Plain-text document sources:
————————

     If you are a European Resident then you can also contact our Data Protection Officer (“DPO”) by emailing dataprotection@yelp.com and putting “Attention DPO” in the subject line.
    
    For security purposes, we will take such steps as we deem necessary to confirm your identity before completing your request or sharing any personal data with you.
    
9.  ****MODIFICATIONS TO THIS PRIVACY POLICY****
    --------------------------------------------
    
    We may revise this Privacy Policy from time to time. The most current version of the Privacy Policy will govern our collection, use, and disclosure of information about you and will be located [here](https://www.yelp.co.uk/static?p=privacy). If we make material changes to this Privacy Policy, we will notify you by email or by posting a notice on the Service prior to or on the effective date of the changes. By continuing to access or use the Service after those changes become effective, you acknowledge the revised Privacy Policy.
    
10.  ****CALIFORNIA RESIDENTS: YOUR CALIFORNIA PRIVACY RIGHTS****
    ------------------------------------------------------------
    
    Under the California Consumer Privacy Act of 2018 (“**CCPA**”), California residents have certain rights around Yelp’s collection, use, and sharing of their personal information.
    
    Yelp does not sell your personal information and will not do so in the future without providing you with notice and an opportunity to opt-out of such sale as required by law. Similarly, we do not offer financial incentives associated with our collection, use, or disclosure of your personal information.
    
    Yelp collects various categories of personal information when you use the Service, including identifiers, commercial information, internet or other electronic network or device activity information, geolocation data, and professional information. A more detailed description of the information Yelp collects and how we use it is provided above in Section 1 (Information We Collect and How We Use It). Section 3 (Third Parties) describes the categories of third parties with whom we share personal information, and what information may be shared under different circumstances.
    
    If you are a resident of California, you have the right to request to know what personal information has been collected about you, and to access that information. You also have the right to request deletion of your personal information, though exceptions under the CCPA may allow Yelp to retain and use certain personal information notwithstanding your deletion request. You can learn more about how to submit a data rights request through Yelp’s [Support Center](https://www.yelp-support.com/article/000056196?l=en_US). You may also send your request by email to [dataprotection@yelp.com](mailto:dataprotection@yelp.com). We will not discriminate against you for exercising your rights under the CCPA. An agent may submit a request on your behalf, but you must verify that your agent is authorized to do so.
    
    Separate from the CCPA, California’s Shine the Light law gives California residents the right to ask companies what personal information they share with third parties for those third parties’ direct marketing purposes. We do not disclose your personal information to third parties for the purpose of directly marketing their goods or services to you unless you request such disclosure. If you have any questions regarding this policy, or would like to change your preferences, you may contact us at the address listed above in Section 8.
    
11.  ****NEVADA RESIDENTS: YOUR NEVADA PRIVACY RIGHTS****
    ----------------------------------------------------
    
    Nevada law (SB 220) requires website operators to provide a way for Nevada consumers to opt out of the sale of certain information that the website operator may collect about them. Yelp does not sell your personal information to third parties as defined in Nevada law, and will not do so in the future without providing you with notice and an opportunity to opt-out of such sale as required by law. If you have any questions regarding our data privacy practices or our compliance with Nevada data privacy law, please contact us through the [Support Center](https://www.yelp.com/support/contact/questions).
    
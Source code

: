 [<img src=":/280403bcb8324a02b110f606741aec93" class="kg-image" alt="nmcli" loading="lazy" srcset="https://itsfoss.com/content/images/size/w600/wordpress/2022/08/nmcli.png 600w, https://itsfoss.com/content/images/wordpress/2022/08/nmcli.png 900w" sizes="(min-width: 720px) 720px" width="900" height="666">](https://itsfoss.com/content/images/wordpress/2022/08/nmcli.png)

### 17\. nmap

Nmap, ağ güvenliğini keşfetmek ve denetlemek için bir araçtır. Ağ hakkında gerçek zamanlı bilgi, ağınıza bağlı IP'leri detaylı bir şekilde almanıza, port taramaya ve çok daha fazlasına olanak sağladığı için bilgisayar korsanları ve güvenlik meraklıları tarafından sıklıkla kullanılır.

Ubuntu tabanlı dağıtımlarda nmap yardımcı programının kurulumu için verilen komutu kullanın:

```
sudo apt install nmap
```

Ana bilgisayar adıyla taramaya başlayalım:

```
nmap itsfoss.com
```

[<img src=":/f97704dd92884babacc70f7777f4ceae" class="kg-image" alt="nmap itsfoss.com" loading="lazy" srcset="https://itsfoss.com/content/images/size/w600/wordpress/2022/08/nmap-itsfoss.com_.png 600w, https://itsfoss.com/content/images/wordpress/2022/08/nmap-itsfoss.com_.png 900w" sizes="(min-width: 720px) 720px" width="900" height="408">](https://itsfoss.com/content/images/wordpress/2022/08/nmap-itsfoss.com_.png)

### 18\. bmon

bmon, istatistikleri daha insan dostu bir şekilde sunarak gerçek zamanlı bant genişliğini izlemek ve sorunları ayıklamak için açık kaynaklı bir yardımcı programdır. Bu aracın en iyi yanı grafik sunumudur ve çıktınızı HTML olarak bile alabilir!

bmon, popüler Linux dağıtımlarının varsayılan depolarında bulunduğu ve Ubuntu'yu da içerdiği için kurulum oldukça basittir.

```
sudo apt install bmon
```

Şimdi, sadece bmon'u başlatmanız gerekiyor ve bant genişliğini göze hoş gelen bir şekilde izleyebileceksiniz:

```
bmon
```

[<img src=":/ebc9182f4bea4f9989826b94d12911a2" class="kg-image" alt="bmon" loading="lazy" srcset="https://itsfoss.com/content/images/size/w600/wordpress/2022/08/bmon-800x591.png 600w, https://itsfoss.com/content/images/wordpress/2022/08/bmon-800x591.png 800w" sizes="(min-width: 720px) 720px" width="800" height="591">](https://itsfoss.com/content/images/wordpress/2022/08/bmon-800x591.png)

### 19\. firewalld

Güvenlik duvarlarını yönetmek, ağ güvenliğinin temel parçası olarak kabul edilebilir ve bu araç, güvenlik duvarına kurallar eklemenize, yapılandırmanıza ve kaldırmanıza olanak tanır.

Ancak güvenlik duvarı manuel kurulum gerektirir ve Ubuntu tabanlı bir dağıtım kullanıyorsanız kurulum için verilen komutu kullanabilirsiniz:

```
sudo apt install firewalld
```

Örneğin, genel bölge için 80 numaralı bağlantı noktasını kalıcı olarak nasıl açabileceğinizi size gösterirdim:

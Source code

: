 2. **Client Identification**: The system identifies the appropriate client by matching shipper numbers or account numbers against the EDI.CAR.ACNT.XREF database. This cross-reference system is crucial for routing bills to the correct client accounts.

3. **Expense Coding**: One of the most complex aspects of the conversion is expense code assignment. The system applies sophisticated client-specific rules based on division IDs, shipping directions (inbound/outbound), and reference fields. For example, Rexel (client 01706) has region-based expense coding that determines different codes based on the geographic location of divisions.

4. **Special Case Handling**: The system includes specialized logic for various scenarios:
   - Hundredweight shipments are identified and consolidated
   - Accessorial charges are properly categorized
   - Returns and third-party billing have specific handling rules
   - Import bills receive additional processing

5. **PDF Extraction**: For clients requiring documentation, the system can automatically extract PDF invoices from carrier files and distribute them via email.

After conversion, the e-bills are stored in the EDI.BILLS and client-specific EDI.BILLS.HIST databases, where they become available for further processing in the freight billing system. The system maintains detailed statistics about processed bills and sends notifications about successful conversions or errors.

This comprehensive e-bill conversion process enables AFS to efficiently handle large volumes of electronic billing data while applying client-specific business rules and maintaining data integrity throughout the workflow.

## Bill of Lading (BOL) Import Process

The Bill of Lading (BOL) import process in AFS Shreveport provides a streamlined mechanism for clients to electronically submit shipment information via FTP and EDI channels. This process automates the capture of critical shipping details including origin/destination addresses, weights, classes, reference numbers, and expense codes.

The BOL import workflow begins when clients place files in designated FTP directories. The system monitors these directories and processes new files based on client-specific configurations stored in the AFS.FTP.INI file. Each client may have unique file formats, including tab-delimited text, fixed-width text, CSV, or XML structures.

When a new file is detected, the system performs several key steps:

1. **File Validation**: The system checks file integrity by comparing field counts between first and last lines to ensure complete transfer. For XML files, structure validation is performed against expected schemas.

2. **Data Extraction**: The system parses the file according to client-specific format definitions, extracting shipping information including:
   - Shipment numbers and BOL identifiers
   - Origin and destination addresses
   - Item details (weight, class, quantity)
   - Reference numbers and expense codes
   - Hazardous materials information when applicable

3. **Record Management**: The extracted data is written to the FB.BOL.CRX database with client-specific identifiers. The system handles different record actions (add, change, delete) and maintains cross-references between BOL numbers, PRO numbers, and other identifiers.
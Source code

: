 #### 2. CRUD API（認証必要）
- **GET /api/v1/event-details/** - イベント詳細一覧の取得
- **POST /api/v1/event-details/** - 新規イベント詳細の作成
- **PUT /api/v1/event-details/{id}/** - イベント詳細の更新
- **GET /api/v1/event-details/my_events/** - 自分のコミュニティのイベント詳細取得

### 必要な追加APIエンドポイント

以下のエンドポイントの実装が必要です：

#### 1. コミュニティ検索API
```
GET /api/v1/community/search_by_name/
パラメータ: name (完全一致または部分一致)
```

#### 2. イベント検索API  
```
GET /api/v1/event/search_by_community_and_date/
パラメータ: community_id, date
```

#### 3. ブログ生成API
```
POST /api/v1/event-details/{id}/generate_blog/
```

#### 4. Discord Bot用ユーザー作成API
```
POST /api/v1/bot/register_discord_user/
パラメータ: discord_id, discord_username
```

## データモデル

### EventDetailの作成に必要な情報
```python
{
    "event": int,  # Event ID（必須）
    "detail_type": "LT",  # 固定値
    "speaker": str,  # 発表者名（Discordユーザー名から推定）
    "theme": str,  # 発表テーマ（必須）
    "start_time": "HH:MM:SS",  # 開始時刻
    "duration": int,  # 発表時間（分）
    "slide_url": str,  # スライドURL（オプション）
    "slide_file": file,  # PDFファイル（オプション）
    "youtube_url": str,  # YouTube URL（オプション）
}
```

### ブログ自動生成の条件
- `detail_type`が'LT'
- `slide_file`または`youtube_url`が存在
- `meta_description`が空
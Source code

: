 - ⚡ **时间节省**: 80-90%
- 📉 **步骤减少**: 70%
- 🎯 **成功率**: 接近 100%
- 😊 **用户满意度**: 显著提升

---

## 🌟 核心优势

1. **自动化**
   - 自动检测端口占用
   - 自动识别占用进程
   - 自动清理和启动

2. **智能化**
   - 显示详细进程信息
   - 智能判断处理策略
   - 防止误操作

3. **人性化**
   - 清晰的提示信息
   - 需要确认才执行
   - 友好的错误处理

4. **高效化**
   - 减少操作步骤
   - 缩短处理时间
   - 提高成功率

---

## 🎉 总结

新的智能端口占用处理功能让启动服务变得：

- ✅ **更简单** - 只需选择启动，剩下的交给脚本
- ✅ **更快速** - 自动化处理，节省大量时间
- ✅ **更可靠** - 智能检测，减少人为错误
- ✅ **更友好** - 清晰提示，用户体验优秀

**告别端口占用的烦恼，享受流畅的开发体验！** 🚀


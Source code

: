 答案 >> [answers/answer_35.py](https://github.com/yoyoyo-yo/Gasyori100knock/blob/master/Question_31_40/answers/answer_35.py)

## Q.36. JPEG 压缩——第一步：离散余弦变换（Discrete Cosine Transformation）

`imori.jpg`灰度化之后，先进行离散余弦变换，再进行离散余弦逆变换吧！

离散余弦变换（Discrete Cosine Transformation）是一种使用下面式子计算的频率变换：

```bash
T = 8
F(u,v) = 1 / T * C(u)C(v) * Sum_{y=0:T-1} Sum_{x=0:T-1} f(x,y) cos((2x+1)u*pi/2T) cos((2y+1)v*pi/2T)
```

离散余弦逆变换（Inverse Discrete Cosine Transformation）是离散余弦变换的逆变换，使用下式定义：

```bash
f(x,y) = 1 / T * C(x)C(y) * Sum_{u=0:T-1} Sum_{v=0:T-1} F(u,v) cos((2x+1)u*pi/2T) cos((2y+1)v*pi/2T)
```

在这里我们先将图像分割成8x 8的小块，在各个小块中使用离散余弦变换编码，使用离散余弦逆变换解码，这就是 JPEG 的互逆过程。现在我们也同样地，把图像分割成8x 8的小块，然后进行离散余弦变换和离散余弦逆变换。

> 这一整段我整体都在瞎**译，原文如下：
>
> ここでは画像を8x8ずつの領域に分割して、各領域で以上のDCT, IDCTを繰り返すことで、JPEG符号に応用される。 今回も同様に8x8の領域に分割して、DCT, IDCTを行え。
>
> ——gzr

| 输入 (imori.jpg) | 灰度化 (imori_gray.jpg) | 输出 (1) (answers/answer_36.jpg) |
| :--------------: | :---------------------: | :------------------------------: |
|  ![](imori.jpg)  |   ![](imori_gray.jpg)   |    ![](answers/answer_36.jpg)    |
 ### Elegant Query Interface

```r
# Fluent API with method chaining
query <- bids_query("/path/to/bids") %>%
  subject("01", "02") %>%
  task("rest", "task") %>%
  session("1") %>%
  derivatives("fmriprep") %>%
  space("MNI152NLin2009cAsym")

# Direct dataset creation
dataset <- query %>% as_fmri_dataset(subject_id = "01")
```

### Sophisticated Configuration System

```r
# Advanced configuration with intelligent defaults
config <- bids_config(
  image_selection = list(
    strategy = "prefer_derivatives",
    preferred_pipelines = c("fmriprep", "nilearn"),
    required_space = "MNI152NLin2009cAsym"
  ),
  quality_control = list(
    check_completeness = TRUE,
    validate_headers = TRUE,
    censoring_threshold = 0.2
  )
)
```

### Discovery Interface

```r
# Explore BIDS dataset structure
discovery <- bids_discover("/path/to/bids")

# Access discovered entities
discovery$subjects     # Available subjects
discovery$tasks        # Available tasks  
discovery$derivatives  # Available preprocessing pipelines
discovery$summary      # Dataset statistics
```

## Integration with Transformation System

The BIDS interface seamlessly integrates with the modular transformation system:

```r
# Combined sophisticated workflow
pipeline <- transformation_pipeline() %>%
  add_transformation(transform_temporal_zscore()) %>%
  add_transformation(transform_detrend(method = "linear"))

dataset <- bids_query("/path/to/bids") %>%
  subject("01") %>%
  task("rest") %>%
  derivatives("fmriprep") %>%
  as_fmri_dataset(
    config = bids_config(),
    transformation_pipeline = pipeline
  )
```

————————

#### EXERCISE PROMPT:
Whenever a line in the records contains the word "taramaya", copy that line.

#### RESPONSE:
Nmap, ağ güvenliğini keşfetmek ve denetlemek için bir araçtır. Ağ hakkında gerçek zamanlı bilgi, ağınıza bağlı IP'leri detaylı bir şekilde almanıza, port taramaya ve çok daha fazlasına olanak sağladığı için bilgisayar korsanları ve güvenlik meraklıları tarafından sıklıkla kullanılır.
Ana bilgisayar adıyla taramaya başlayalım:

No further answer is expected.